(Records supplied)
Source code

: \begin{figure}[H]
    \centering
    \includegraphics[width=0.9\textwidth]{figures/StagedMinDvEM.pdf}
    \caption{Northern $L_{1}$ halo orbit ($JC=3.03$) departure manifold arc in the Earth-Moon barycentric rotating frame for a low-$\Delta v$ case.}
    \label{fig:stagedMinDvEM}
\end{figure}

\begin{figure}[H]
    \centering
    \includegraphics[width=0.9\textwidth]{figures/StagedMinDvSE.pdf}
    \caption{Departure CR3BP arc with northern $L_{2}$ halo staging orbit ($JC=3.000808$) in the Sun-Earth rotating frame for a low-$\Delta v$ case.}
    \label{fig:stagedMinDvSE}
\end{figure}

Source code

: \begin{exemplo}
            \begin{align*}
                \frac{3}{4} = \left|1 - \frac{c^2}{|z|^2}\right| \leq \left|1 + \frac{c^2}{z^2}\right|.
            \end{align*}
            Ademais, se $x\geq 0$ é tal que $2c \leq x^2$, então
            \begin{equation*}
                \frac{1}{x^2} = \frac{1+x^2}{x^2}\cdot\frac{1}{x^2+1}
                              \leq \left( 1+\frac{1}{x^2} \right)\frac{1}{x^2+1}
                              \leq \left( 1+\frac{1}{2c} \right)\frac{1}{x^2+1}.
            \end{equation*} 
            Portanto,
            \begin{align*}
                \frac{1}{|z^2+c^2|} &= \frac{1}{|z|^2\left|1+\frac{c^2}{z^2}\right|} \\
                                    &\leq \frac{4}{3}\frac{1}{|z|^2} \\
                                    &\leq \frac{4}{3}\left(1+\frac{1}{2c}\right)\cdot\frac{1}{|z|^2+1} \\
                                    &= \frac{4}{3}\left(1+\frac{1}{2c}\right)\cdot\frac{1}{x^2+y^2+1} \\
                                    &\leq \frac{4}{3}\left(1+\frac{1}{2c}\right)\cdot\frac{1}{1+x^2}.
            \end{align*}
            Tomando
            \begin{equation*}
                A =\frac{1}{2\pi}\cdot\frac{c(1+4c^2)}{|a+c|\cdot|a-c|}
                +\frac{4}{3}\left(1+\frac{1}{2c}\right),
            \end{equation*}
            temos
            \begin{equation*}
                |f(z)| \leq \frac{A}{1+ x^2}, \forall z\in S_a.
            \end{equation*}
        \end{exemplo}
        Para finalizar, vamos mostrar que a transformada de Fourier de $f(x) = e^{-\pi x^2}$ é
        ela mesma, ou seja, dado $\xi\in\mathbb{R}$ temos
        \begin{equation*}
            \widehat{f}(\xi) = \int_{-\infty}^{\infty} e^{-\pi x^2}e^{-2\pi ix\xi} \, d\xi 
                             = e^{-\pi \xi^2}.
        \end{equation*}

...

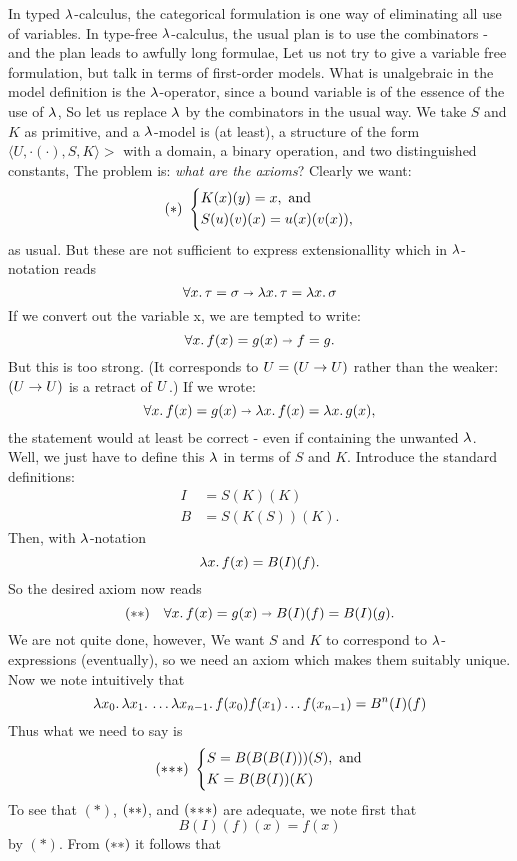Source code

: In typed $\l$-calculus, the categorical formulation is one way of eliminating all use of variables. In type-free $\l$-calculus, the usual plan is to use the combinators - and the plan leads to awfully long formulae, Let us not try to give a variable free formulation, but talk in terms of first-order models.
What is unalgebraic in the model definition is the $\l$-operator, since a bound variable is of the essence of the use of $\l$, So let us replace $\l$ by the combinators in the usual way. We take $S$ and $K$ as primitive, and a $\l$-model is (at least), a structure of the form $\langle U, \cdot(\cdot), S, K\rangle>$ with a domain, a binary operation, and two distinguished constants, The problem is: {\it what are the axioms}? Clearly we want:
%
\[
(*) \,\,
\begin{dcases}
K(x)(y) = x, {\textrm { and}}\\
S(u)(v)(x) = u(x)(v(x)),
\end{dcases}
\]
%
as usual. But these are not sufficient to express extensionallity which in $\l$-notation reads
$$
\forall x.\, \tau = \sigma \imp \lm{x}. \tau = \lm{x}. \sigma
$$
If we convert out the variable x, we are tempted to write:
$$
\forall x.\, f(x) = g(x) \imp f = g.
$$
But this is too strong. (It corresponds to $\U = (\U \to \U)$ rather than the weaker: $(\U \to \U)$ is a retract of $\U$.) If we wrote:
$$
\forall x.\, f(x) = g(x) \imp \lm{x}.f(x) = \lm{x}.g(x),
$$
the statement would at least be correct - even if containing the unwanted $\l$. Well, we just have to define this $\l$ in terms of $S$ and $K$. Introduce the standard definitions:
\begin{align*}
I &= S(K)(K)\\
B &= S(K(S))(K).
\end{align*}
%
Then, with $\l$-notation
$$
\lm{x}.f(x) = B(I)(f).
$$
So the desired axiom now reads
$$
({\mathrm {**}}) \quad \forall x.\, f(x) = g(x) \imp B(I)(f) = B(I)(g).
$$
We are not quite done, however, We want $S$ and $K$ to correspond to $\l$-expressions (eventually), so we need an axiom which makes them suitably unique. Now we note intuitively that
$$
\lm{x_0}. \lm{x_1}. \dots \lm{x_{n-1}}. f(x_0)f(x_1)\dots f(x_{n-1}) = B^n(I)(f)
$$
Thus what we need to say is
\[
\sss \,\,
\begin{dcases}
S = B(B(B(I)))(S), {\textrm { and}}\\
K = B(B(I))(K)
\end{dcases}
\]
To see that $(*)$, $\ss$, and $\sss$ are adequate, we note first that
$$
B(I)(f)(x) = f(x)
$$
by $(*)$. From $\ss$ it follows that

...

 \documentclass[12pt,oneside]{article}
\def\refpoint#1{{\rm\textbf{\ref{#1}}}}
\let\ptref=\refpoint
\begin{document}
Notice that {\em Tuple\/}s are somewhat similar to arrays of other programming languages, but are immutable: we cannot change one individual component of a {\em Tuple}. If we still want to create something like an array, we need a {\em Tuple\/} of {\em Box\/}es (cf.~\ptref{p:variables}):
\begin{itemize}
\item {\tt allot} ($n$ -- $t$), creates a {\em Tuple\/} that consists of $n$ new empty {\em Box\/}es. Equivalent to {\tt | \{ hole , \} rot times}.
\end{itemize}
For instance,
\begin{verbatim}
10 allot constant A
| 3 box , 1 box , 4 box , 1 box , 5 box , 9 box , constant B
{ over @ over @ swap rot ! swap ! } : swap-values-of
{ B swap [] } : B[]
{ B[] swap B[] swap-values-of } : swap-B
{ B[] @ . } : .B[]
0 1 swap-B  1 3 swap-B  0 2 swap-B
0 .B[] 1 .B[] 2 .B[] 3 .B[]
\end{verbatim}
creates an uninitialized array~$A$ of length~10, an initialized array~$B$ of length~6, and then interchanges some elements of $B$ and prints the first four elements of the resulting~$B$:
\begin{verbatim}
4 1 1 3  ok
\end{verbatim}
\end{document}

(What you need to do) In the data above, which lines include "frame"? Return those lines.

(Response for this exercise)
    \caption{Northern $L_{1}$ halo orbit ($JC=3.03$) departure manifold arc in the Earth-Moon barycentric rotating frame for a low-$\Delta v$ case.}
    \caption{Departure CR3BP arc with northern $L_{2}$ halo staging orbit ($JC=3.000808$) in the Sun-Earth rotating frame for a low-$\Delta v$ case.}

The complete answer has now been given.